Spinfluctuations versus phonons: The case of Heavy‐Fermion superconductivity

Abstract

Superconductivity of Heavy‐Fermions, with an emphasis on hexagonal UPt₃, is investigated microscopically on the basis of the LNCA‐approximation for strongly correlated electrons in a Kondo lattice and of Eliashberg theory for anisotropic singlet and triplet superconducting order. The effective interaction kernel incorporates exchange of spin fluctuations carried by strongly renormalized particle‐hole excitations as well as exchange of phonons generated by the breathing mechanism. Particular care is taken to include realistic anisotropies in band structure and couplings and to expand interaction kernel and order parameter in appropriate Fermi surface harmonics. Separate interactions and corresponding gap equations are used for pseudo‐spin‐singlet and ‐triplet channel, with a restriction to the case of weak spin‐orbit coupling.

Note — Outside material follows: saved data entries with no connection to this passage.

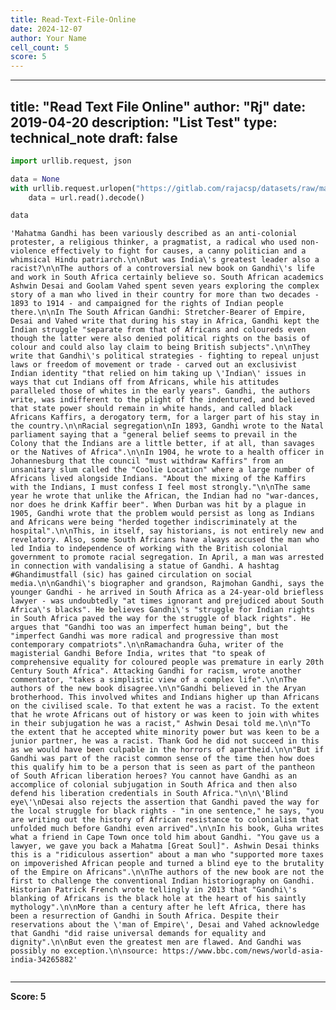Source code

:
 ```yaml
---
title: Read-Text-File-Online
date: 2024-12-07
author: Your Name
cell_count: 5
score: 5
---
```


---
title: "Read Text File Online"
author: "Rj"
date: 2019-04-20
description: "List Test"
type: technical_note
draft: false
---

```python
import urllib.request, json 
```


```python
data = None
with urllib.request.urlopen("https://gitlab.com/rajacsp/datasets/raw/master/gandhi.txt") as url:
    data = url.read().decode()
```


```python
data
```




    'Mahatma Gandhi has been variously described as an anti-colonial protester, a religious thinker, a pragmatist, a radical who used non-violence effectively to fight for causes, a canny politician and a whimsical Hindu patriarch.\n\nBut was India\'s greatest leader also a racist?\n\nThe authors of a controversial new book on Gandhi\'s life and work in South Africa certainly believe so. South African academics Ashwin Desai and Goolam Vahed spent seven years exploring the complex story of a man who lived in their country for more than two decades - 1893 to 1914 - and campaigned for the rights of Indian people there.\n\nIn The South African Gandhi: Stretcher-Bearer of Empire, Desai and Vahed write that during his stay in Africa, Gandhi kept the Indian struggle "separate from that of Africans and coloureds even though the latter were also denied political rights on the basis of colour and could also lay claim to being British subjects".\n\nThey write that Gandhi\'s political strategies - fighting to repeal unjust laws or freedom of movement or trade - carved out an exclusivist Indian identity "that relied on him taking up \'Indian\' issues in ways that cut Indians off from Africans, while his attitudes paralleled those of whites in the early years". Gandhi, the authors write, was indifferent to the plight of the indentured, and believed that state power should remain in white hands, and called black Africans Kaffirs, a derogatory term, for a larger part of his stay in the country.\n\nRacial segregation\nIn 1893, Gandhi wrote to the Natal parliament saying that a "general belief seems to prevail in the Colony that the Indians are a little better, if at all, than savages or the Natives of Africa".\n\nIn 1904, he wrote to a health officer in Johannesburg that the council "must withdraw Kaffirs" from an unsanitary slum called the "Coolie Location" where a large number of Africans lived alongside Indians. "About the mixing of the Kaffirs with the Indians, I must confess I feel most strongly."\n\nThe same year he wrote that unlike the African, the Indian had no "war-dances, nor does he drink Kaffir beer". When Durban was hit by a plague in 1905, Gandhi wrote that the problem would persist as long as Indians and Africans were being "herded together indiscriminately at the hospital".\n\nThis, in itself, say historians, is not entirely new and revelatory. Also, some South Africans have always accused the man who led India to independence of working with the British colonial government to promote racial segregation. In April, a man was arrested in connection with vandalising a statue of Gandhi. A hashtag #Ghandimustfall (sic) has gained circulation on social media.\n\nGandhi\'s biographer and grandson, Rajmohan Gandhi, says the younger Gandhi - he arrived in South Africa as a 24-year-old briefless lawyer - was undoubtedly "at times ignorant and prejudiced about South Africa\'s blacks". He believes Gandhi\'s "struggle for Indian rights in South Africa paved the way for the struggle of black rights". He argues that "Gandhi too was an imperfect human being", but the "imperfect Gandhi was more radical and progressive than most contemporary compatriots".\n\nRamachandra Guha, writer of the magisterial Gandhi Before India, writes that "to speak of comprehensive equality for coloured people was premature in early 20th Century South Africa". Attacking Gandhi for racism, wrote another commentator, "takes a simplistic view of a complex life".\n\nThe authors of the new book disagree.\n\n"Gandhi believed in the Aryan brotherhood. This involved whites and Indians higher up than Africans on the civilised scale. To that extent he was a racist. To the extent that he wrote Africans out of history or was keen to join with whites in their subjugation he was a racist," Ashwin Desai told me.\n\n"To the extent that he accepted white minority power but was keen to be a junior partner, he was a racist. Thank God he did not succeed in this as we would have been culpable in the horrors of apartheid.\n\n"But if Gandhi was part of the racist common sense of the time then how does this qualify him to be a person that is seen as part of the pantheon of South African liberation heroes? You cannot have Gandhi as an accomplice of colonial subjugation in South Africa and then also defend his liberation credentials in South Africa."\n\n\'Blind eye\'\nDesai also rejects the assertion that Gandhi paved the way for the local struggle for black rights - "in one sentence," he says, "you are writing out the history of African resistance to colonialism that unfolded much before Gandhi even arrived".\n\nIn his book, Guha writes what a friend in Cape Town once told him about Gandhi. "You gave us a lawyer, we gave you back a Mahatma [Great Soul]". Ashwin Desai thinks this is a "ridiculous assertion" about a man who "supported more taxes on impoverished African people and turned a blind eye to the brutality of the Empire on Africans".\n\nThe authors of the new book are not the first to challenge the conventional Indian historiography on Gandhi. Historian Patrick French wrote tellingly in 2013 that "Gandhi\'s blanking of Africans is the black hole at the heart of his saintly mythology".\n\nMore than a century after he left Africa, there has been a resurrection of Gandhi in South Africa. Despite their reservations about the \'man of Empire\', Desai and Vahed acknowledge that Gandhi "did raise universal demands for equality and dignity".\n\nBut even the greatest men are flawed. And Gandhi was possibly no exception.\n\nsource: https://www.bbc.com/news/world-asia-india-34265882'




```python

```


---
**Score: 5**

Our main results include a detailed study of phonon‐ and spin‐fluctuation mechanisms as a possible source for superconductivity and, in combination, their mutual influence and competition. Furthermore, the questions regarding singlet or triplet order, conventional or unconventional symmetry, order parameter zeros and phase transitions between different superconducting states are addressed. We propose a possible scenario of Heavy‐Fermion superconductivity.